Iran Briefing : After the Supreme Leader ordered western-oriented subjects to be purged from the universities, it seems that the Islamic Republic began to launch new wave of clamping down on communication technology.
Although it is not a new phenomenon in tyrannical governments to curb the free flow of information, and the Islamic Republic has shown during last 33 years that it is firm on its stance against the free flow of information as it has banned numerous independent newspapers, sent jamming signals on Persian satellite channels, collected satellite dishes from rooftops and filtered websites, the regime is likely to define a new role for security and intelligences forces in their fight against the free flow of information which can be referred to as Don Quixote-like behavior of the regime against free flow of information.
The Supreme Council of Virtual Space, which was set up on March 7, 2012 by Ali Khamenei’s order in the presence of heads of judiciary, executive, legislative and other high ranking officials, is tasked with “maximum use of the opportunities in virtual space for country’s all-out progress.”
The presence of the Intelligence Minister, the Commander-in-Chief of the Revolutionary Guard and the Police Chief, the regime’s three main important security-military bodies, in the council reveals the regime’s security-military approach for limiting the free flow of information.
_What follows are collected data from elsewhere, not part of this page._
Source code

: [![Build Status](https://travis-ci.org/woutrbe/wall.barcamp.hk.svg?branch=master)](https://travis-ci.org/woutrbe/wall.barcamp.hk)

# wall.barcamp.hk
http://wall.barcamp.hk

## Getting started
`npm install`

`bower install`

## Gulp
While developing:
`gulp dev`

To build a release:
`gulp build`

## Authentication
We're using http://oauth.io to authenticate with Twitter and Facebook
The initial idea for organizing cyber activities was raised in the National Conference on Cyber Defense which was aimed at outlining plans for confronting the so-called “cultural invasion” the Supreme Leader had earlier warned about. The intention was to deter the “cultural engineering” in the cyber space and to defuse “the threats imposed by the enemies of the Islamic Republic through modern communication technologies.”
The statement made by Brigadier General Hossein Hamedani, the commander of the Tehran-based division of the Revolutionary Guard, seems to be of utmost significance. Pointing to the creation of the Supreme Council of Virtual Space on March 17, 2012, he said “more than 1500 cyber commandos have been trained by the council. Contrary to previous years when there was a limitation on recruiting new members, this year the Tehran-based division of the Basij militia will recruit more than one million members.”
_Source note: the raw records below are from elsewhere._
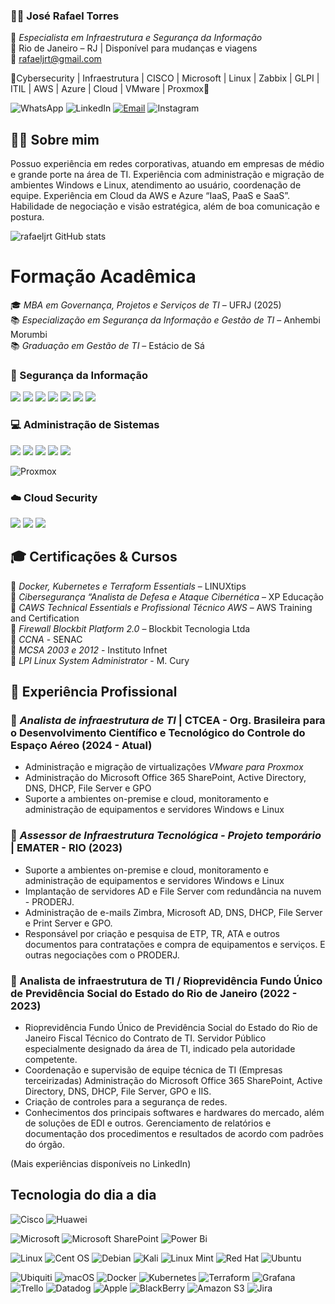 ### 👨‍💻 José Rafael Torres

🔐 *Especialista em Infraestrutura e Segurança da Informação*  
📍 Rio de Janeiro – RJ | Disponível para mudanças e viagens  
 📧 [rafaeljrt@gmail.com](mailto:rafaeljrt@gmail.com)  

 🏅Cybersecurity | Infraestrutura | CISCO | Microsoft | Linux | Zabbix | GLPI | ITIL | AWS | Azure | Cloud | VMware | Proxmox🏅

![WhatsApp](https://img.shields.io/badge/WhatsApp-25D366?style=for-the-badge&logo=whatsapp&logoColor=white)
![LinkedIn](https://img.shields.io/badge/linkedin-%230077B5.svg?style=for-the-badge&logo=linkedin&logoColor=white)
[![Email](https://img.shields.io/badge/Gmail-D14836?style=for-the-badge&logo=gmail&logoColor=white)](https://www.gmail.com)
![Instagram](https://img.shields.io/badge/Instagram-%23E4405F.svg?style=for-the-badge&logo=Instagram&logoColor=white)

## 🙋‍♂ Sobre mim
Possuo experiência em redes corporativas, atuando em empresas de médio e grande porte na área de TI. Experiência com administração e migração de ambientes Windows e Linux, atendimento ao usuário, coordenação de equipe. Experiência em Cloud da AWS e Azure “IaaS, PaaS e SaaS”. Habilidade de negociação e visão estratégica, além de boa comunicação e postura.  

![rafaeljrt GitHub stats](https://github-readme-stats.vercel.app/api?username=rafaeljrt&show_icons=true&theme=dark)

# Formação Acadêmica  

🎓 *MBA em Governança, Projetos e Serviços de TI* – UFRJ (2025)  
📚 *Especialização em Segurança da Informação e Gestão de TI* – Anhembi Morumbi  
📚 *Graduação em Gestão de TI* – Estácio de Sá


### 🔐 Segurança da Informação  

<p align="left">
  
  <img src="https://img.shields.io/badge/Graylog-D7191C?style=for-the-badge&logo=graylog&logoColor=white"/>
  <img src="https://img.shields.io/badge/Kaspersky-008000?style=for-the-badge&logo=kaspersky&logoColor=white"/>
  <img src="https://img.shields.io/badge/Veeam%20Backup-00B336?style=for-the-badge&logo=veeam&logoColor=white"/>
  <img src="https://img.shields.io/badge/Blockbit-FF4500?style=for-the-badge&logo=cybersecurity&logoColor=white"/>
  <img src="https://img.shields.io/badge/Cisco%20ASA-1BA0D7?style=for-the-badge&logo=cisco&logoColor=white"/>
  <img src="https://img.shields.io/badge/Fortinet-ED1C24?style=for-the-badge&logo=fortinet&logoColor=white"/>
  <img src="https://img.shields.io/badge/Microsoft%20365-0078D4?style=for-the-badge&logo=microsoft&logoColor=white"/>
</p>  

### 💻 Administração de Sistemas  

<p align="left">
  <img src="https://img.shields.io/badge/Active%20Directory-003366?style=for-the-badge&logo=microsoft&logoColor=white"/>
  <img src="https://img.shields.io/badge/Microsoft%20365-0078D4?style=for-the-badge&logo=microsoft&logoColor=white"/>
  <img src="https://img.shields.io/badge/Linux-FCC624?style=for-the-badge&logo=linux&logoColor=black"/>
  <img src="https://img.shields.io/badge/LDAP-005CB9?style=for-the-badge&logo=security&logoColor=white"/>
  <img src="https://img.shields.io/badge/IAM-800080?style=for-the-badge&logo=vmware&logoColor=white"/>
  
  ![Proxmox](https://img.shields.io/badge/proxmox-proxmox?style=for-the-badge&logo=proxmox&logoColor=%23E57000&labelColor=%232b2a33&color=%232b2a33)
    
</p>

### ☁️ Cloud Security  

<p align="left">
  <img src="https://img.shields.io/badge/AWS-232F3E?style=for-the-badge&logo=amazon-aws&logoColor=white"/>
  <img src="https://img.shields.io/badge/Microsoft_Azure-0089D6?style=for-the-badge&logo=microsoft-azure&logoColor=white"/>
  <img src="https://img.shields.io/badge/Google_Cloud-4285F4?style=for-the-badge&logo=google-cloud&logoColor=white"/>
</p>

## 🎓 Certificações & Cursos  

🔹 *Docker, Kubernetes e Terraform Essentials* – LINUXtips  
🔹 *Cibersegurança “Analista de Defesa e Ataque Cibernética* – XP Educação  
🔹 *CAWS Technical Essentials e Profissional Técnico AWS* – AWS Training and Certification  
🔹 *Firewall Blockbit Platform 2.0* – Blockbit Tecnologia Ltda  
🔹 *CCNA* - SENAC  
🔹 *MCSA 2003 e 2012* - Instituto Infnet  
🔹 *LPI Linux System Administrator* - M. Cury  

## 📌 Experiência Profissional

### 🔹 *Analista de infraestrutura de TI* | CTCEA - Org. Brasileira para o Desenvolvimento Científico e Tecnológico do Controle do Espaço Aéreo (2024 - Atual)  
- Administração e migração de virtualizações *VMware para Proxmox*
- Administração do Microsoft Office 365 SharePoint, Active Directory, DNS, DHCP, File Server e GPO  
- Suporte a ambientes on-premise e cloud, monitoramento e administração de equipamentos e servidores Windows e Linux 

### 🔹 *Assessor de Infraestrutura Tecnológica - Projeto temporário* | EMATER - RIO  (2023)
- Suporte a ambientes on-premise e cloud, monitoramento e administração de equipamentos e servidores Windows e Linux  
- Implantação de servidores AD e File Server com redundância na nuvem - PRODERJ.  
- Administração de e-mails Zimbra, Microsoft AD, DNS, DHCP, File Server e Print Server e GPO.
- Responsável por criação e pesquisa de ETP, TR, ATA e outros documentos para contratações e compra de equipamentos e serviços. E outras negociações com o PRODERJ.

### 🔹 Analista de infraestrutura de TI / Rioprevidência Fundo Único de Previdência Social do Estado do Rio de Janeiro (2022 - 2023)  
- Rioprevidência Fundo Único de Previdência Social do Estado do Rio de Janeiro
Fiscal Técnico do Contrato de TI. Servidor Público especialmente designado da área de TI, indicado pela autoridade competente.
- Coordenação e supervisão de equipe técnica de TI (Empresas terceirizadas)
Administração do Microsoft Office 365 SharePoint, Active Directory, DNS, DHCP, File Server, GPO e IIS.
- Criação de controles para a segurança de redes.
- Conhecimentos dos principais softwares e hardwares do mercado, além de soluções de EDI e outros. Gerenciamento de relatórios e documentação dos procedimentos e resultados de acordo com padrões do órgão.

(Mais experiências disponíveis no LinkedIn) 

  
## Tecnologia do dia a dia 

![Cisco](https://img.shields.io/badge/cisco-%23049fd9.svg?style=for-the-badge&logo=cisco&logoColor=black)
![Huawei](https://img.shields.io/badge/Huawei-%23FF0000.svg?style=for-the-badge&logo=huawei&logoColor=white)

![Microsoft](https://img.shields.io/badge/Microsoft-0078D4?style=for-the-badge&logo=microsoft&logoColor=white) 
![Microsoft SharePoint ](https://img.shields.io/badge/Microsoft_SharePoint-0078D4?style=for-the-badge&logo=microsoft-sharepoint&logoColor=white)
![Power Bi](https://img.shields.io/badge/power_bi-F2C811?style=for-the-badge&logo=powerbi&logoColor=black)

![Linux](https://img.shields.io/badge/Linux-FCC624?style=for-the-badge&logo=linux&logoColor=black)
![Cent OS](https://img.shields.io/badge/cent%20os-002260?style=for-the-badge&logo=centos&logoColor=F0F0F0)
![Debian](https://img.shields.io/badge/Debian-D70A53?style=for-the-badge&logo=debian&logoColor=white)
![Kali](https://img.shields.io/badge/Kali-268BEE?style=for-the-badge&logo=kalilinux&logoColor=white)
![Linux Mint](https://img.shields.io/badge/Linux%20Mint-87CF3E?style=for-the-badge&logo=Linux%20Mint&logoColor=white)
![Red Hat](https://img.shields.io/badge/Red%20Hat-EE0000?style=for-the-badge&logo=redhat&logoColor=white)
![Ubuntu](https://img.shields.io/badge/Ubuntu-E95420?style=for-the-badge&logo=ubuntu&logoColor=white)

![Ubiquiti](https://img.shields.io/badge/ubiquiti-%230559C9.svg?style=for-the-badge&logo=ubiquiti&logoColor=white)
![macOS](https://img.shields.io/badge/mac%20os-000000?style=for-the-badge&logo=macos&logoColor=F0F0F0)
![Docker](https://img.shields.io/badge/docker-%230db7ed.svg?style=for-the-badge&logo=docker&logoColor=white)
![Kubernetes](https://img.shields.io/badge/kubernetes-%23326ce5.svg?style=for-the-badge&logo=kubernetes&logoColor=white)
![Terraform](https://img.shields.io/badge/terraform-%235835CC.svg?style=for-the-badge&logo=terraform&logoColor=white)
![Grafana](https://img.shields.io/badge/grafana-%23F46800.svg?style=for-the-badge&logo=grafana&logoColor=white)
![Trello](https://img.shields.io/badge/Trello-%23026AA7.svg?style=for-the-badge&logo=Trello&logoColor=white)
![Datadog](https://img.shields.io/badge/datadog-%23632CA6.svg?style=for-the-badge&logo=datadog&logoColor=white)
![Apple](https://img.shields.io/badge/Apple-%23000000.svg?style=for-the-badge&logo=apple&logoColor=white)
![BlackBerry](https://img.shields.io/badge/blackberry-808080.svg?style=for-the-badge&logo=blackberry&logoColor=white)
![Amazon S3](https://img.shields.io/badge/Amazon%20S3-FF9900?style=for-the-badge&logo=amazons3&logoColor=white)
![Jira](https://img.shields.io/badge/jira-%230A0FFF.svg?style=for-the-badge&logo=jira&logoColor=white)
The council has three main important responsibilities all of which show the regime’s might to limit the country from having access to the World Wide Web (WWW).
The responsibilities of the council include establishing national email, establishing national search engines and expanding bandwidth, so that the regime is able to directly control flow of information from inside the country to the outside world.
Let us not forget that footage of the death of Neda Agha-Soltan and hundreds of similar footage, which, due to the absence of independent journalists, were captured by citizen journalists through their mobile phones and were broadcast worldwide through the internet, dealt a huge blow to the regime.
That is exactly the reason why the Intelligence Minister, the Commander-in-Chief of the Revolutionary Guard and Police Chief are members of the Supreme Council of Virtual Space. If the council’s duty is to control and to deter the so-called cultural invasion, as claimed by the Supreme Leader, what is the reason for the intelligence and security figures to be part of it?
Because of its inability to muzzle the flow of information about its horrendous crimes, the regime arrested the bloggers like Hossein Derakhshan, and, in a Don Quixote-like manner, arrested thousands of citizen journalists but to no avail.
To control the dissemination of news, the regime is trying to bring under its control the main passage of information flow, so that it can impose an intensive blackout on the flow of news.
The people’s refusal to take part in the state- engineered parliamentary election, held on March 2, 2012, was regarded a success for the oppositions and activists of the Green Movement who called for civil disobedience through the social networking sites and the internet. That is why the regime is desperately trying to disconnect Iran from the global virtual space. Let us not forget that the Intelligence Minister went to the point that he described search engines like Google as spying tools.
With the presence of the security and intelligence figures in the Supreme Council of Virtual Space, the regime is expected to launch new wave of massive repression against cyber activists so that it can erect a virtual iron curtain between Iran and outside world and control free flow of information.
As confessed by the commanders of the Revolutionary Guard, the so-called cyber commandos are trained to ruthlessly suppress the civilians, a kind of behavior which is a reminder of Don Quixote’s fight against windmills.